Petro-Canada said that while it recognised that Alberta residents had a right to expect royalty income in the province to rise as oil and gas prices increased, the panel’s recommendations failed to balance this with the need to maintain investment and job creation.
“We are re-investing a good portion of the money we make back into Alberta projects - more than C$2 billion (US$2.01 billion) this year," Ron Brenneman, PetroCanada’s chief executive said. "This investment creates jobs and spin-off benefits in major centres, like Calgary and Edmonton, but also in rural communities around the province.
'We want to continue to invest here, so it's important that we find a solution that works for everyone," he said in a statement released by the company.
Petro-Canada said its letter had disputed the panel’s finding that royalty income had not kept pace with increases in oil and gas prices in recent years. It claimed that royalty income of at least C$3.5 billion for 2006 had been ignored in the report’s calculations.

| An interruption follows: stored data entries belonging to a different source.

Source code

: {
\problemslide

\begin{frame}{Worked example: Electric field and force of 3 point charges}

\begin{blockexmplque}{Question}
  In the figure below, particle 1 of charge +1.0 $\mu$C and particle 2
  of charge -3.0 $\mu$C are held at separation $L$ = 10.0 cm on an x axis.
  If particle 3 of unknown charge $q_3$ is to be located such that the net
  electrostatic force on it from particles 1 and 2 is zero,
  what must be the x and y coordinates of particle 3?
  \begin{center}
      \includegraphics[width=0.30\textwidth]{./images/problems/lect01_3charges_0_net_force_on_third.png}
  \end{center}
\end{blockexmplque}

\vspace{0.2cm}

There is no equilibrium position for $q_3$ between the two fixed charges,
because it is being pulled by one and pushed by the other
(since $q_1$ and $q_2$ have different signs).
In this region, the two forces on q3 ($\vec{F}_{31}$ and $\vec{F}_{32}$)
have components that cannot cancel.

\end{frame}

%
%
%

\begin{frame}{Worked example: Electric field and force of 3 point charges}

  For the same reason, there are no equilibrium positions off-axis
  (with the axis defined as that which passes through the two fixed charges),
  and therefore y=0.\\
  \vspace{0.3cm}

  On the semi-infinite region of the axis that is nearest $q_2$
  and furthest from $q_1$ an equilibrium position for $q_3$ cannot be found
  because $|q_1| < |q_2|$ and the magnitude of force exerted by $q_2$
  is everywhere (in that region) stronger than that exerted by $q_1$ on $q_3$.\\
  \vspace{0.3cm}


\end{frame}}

Petro-Canada also said that the competitiveness of the industry should be measured by its returns on investment, not royalty rates.
The company also disagreed with the panel’s finding that 82% of natural gas wells would pay lower royalties under its proposed scheme, saying almost all wells would pay more. It said the scheme would only serve to worsen what it said was a 30% fall in drilling activity this year in the province, which has led to job losses.
Petro-Canada said a proposed severance tax on Alberta’s oil sands projects would be equivalent to a 2-15% base royalty rate. It said the tax would make many new in situ projects uneconomical at prices below C$100 per barrel.
Canadian companies including Imperial Oil, Encana and Talisman Energy have also criticised the board’s recommendations and have also suggested they may cut future investment in gas drilling in Alberta as a result.
Today, ConocoPhillips, which this year took a stake in EnCana's oil sands operations in exchange for interests in some of its own US refineries, may slow plans to expand the operations, chief executive James Mulva told reporters in Detroit.
"The impact it's going to have is on the amount of money that we commit on growing programmes ... because we have better opportunities to spend our money to develop resources than Western Canada," Reuters reported Mulva said.
However, pipeline company Enbridge said today that royalties would probably not be a factor in decision on whether to pursue future projects in Alberta.